Your p99 Is Lying: Coordinated Omission and the Latency You Never Measured

A load test reported a 12ms p99 while real users were timing out. The numbers weren't faked. The benchmark just stopped sending requests whenever the system got slow, so it never measured the slowness. That's coordinated omission, and it quietly poisons most latency stats.

June 18, 20268 min readObservability

I once stared at a load-test report showing a 12ms p99 and a 40ms max, then alt-tabbed to a dashboard where real users were seeing multi-second stalls and the odd timeout. Same service, same traffic level. Both sets of numbers were collected honestly. The benchmark wasn't lying on purpose; it was lying structurally, because of a flaw so common it has a name: coordinated omission. Once I understood it I stopped trusting almost every latency graph I'd ever drawn, including my own.

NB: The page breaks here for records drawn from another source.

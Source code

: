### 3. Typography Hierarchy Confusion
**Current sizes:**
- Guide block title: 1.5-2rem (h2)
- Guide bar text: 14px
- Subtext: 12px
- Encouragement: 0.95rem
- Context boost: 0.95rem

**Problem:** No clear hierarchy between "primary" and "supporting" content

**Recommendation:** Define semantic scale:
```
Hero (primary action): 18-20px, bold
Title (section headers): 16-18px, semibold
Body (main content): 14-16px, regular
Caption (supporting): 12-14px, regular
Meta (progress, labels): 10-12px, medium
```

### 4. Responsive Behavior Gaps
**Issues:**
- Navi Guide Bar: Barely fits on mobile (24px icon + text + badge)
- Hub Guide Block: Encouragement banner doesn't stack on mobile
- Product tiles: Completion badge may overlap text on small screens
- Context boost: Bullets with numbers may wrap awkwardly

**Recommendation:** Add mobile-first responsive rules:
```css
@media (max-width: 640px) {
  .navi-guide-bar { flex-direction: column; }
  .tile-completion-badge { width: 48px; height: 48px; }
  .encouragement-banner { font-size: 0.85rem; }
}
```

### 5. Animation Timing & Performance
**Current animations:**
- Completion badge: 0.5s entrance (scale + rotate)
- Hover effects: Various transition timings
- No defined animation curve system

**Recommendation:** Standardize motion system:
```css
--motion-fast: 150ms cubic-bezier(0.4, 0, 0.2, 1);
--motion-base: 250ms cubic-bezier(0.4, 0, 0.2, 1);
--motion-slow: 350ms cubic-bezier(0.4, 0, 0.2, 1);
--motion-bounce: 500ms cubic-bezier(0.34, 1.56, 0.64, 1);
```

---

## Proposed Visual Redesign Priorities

The setup that quietly cheats

Picture the classic closed-loop load generator: a worker sends a request, waits for the response, records the time, sends the next one. Repeat. It sounds rigorous. Here's the problem. Suppose the server hiccups and one request takes 1 second instead of 1ms. During that whole second the worker is blocked waiting, so it isn't sending new requests. You meant to fire 1000 requests in that second; you fired one, the slow one.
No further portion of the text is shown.